The increasing demands and complexity of the underlying products within these two industries are resulting in greater ‘semiconductor content per device/unit’ (measured as the dollar amount). However, this phenomenon is also present across many other use cases.

Costs associated with fitting more transistors onto a given area are one reason why the semiconductor industry is one of the most R&D-intensive industries. Advancing to smaller technologies becomes increasingly complex, meaning that at each ‘node’ (historically the minimum distance between transistors on a chip) the cost increase is significant. Whilst no data is available yet, the 3nm node is expected to be c.USD1 billion. The more significant cost, however, is the cost of the fabrication module (semiconductor factory), which is estimated to be c.USD5-6 billion at the 5nm node. The cost of TSMC’s 3nm proposed fabrication plant is estimated to be USD20 billion, highlighting a significant acceleration in the costs required to progress the technology further.

Geopolitical tensions have driven governments to offer significant subsidies to accelerate the onshoring of chipmaking facilities. 

The covid-19 pandemic exposed vulnerabilities in the semiconductor supply chain, with varying lockdown measures across regions driving severe shortages in many areas of the chip markets. 

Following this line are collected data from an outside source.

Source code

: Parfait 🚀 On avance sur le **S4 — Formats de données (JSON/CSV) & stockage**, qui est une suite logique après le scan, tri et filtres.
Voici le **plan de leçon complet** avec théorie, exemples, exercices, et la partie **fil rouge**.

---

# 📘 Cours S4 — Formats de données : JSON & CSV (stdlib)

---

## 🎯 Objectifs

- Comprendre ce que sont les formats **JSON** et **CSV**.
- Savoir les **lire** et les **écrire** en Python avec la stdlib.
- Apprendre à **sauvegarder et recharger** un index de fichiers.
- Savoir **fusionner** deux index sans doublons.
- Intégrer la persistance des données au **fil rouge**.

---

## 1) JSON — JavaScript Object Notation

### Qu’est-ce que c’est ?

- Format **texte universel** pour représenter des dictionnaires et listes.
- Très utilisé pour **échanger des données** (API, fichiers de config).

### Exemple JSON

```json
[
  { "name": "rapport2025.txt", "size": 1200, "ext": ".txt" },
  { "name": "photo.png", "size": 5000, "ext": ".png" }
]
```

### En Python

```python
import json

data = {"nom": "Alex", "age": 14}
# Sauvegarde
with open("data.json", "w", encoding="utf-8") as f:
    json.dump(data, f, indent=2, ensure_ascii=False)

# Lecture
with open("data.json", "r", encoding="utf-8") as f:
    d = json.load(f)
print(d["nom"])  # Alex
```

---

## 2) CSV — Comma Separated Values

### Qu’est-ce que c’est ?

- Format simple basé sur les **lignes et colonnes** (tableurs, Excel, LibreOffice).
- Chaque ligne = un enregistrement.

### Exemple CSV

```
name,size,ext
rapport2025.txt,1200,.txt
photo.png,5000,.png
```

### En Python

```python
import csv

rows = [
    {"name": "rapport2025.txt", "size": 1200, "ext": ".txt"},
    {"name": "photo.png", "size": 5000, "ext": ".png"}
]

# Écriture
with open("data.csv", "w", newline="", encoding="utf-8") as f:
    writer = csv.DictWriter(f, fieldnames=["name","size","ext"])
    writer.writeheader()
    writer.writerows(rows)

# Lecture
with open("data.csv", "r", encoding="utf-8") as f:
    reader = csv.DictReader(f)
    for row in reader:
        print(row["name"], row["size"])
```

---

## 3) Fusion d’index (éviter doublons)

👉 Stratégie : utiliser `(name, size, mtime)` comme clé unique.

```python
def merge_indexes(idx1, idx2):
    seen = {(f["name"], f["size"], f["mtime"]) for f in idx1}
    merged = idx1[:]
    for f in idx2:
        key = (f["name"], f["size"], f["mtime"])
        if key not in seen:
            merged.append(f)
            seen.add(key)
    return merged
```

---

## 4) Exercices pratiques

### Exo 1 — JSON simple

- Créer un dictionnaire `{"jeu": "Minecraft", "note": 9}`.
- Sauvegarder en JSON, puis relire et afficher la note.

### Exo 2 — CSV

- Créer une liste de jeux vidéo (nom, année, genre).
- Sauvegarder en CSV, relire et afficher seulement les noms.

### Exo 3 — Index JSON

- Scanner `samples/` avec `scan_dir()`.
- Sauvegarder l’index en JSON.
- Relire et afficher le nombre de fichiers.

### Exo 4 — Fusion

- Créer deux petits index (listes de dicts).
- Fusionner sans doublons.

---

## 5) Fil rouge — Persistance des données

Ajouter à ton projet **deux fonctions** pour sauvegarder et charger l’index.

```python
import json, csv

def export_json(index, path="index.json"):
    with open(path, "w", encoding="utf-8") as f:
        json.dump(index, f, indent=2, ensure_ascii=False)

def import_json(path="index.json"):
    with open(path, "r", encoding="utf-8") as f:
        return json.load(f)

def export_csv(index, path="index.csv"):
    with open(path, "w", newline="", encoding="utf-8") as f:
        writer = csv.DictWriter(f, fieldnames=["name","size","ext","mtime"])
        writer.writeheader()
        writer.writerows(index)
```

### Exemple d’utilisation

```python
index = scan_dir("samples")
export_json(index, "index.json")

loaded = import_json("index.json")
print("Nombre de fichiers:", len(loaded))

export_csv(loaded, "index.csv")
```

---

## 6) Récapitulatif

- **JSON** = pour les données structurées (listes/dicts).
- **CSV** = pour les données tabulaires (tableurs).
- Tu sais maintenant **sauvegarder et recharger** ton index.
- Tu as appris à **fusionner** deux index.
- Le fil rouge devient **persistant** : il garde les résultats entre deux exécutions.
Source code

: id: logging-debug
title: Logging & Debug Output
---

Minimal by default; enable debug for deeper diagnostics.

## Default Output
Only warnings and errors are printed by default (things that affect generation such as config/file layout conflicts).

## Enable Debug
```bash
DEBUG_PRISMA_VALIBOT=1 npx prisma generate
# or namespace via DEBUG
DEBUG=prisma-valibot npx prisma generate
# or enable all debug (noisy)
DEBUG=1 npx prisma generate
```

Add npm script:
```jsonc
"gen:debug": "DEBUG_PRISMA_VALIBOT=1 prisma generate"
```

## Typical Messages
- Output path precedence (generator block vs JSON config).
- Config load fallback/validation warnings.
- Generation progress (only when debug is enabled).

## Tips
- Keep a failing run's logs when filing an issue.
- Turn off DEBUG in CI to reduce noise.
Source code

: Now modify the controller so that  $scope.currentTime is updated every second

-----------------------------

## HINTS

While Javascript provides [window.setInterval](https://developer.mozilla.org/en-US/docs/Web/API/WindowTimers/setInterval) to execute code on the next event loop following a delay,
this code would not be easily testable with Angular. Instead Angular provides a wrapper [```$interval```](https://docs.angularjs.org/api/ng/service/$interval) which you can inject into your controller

The supply chain disruption exacerbated existing underlying tensions and concerns over national security and supply chain stability. Strained relations between the US and Chinese governments have resulted in sanctions and restrictions over exports between the two countries since 2017, with the US ultimately aiming to limit China’s ability to acquire and manufacture chips at advanced nodes and thus slowing efforts to gain a meaningful foothold in industry and become self-sufficient. The US’s vulnerability is clear. Whilst accounting for 25 per cent of global semiconductor demand, the US possesses just 12 per cent of global manufacturing capacity. Other regions have also weighed in to obtain their own slice of the rapidly growing and critical industry, with the EU, Japan, Korea and India all offering additional subsidies to incentivise chipmakers to build on their shores. One concern with government subsidies is that they typically lead to the misallocation of capital. We do not expect this to be the case for the semiconductor industry since the subsidies are coming at a time when companies need to ramp up capacity in order to service the long-term underlying growth trends. Either way, semiconductor equipment manufacturers such as Lam Research and KLA Corp stand to benefit from these long-term capex cycles.

Despite their superior characteristics, Guinness’ holdings have, on average, typically been in line with the MSCI World Semiconductor Index valuation on a price/earnings (P/E) basis. However, recently a significant discount has emerged. With the exception of Nvidia, all of our holdings are at a discount to the MSCI World Information Technology Index and the MSCI World Semiconductor Index today. We therefore continue to see good opportunities for holdings in the semiconductor sector and believe they continue to have good pathways for future growth, and potential outperformance.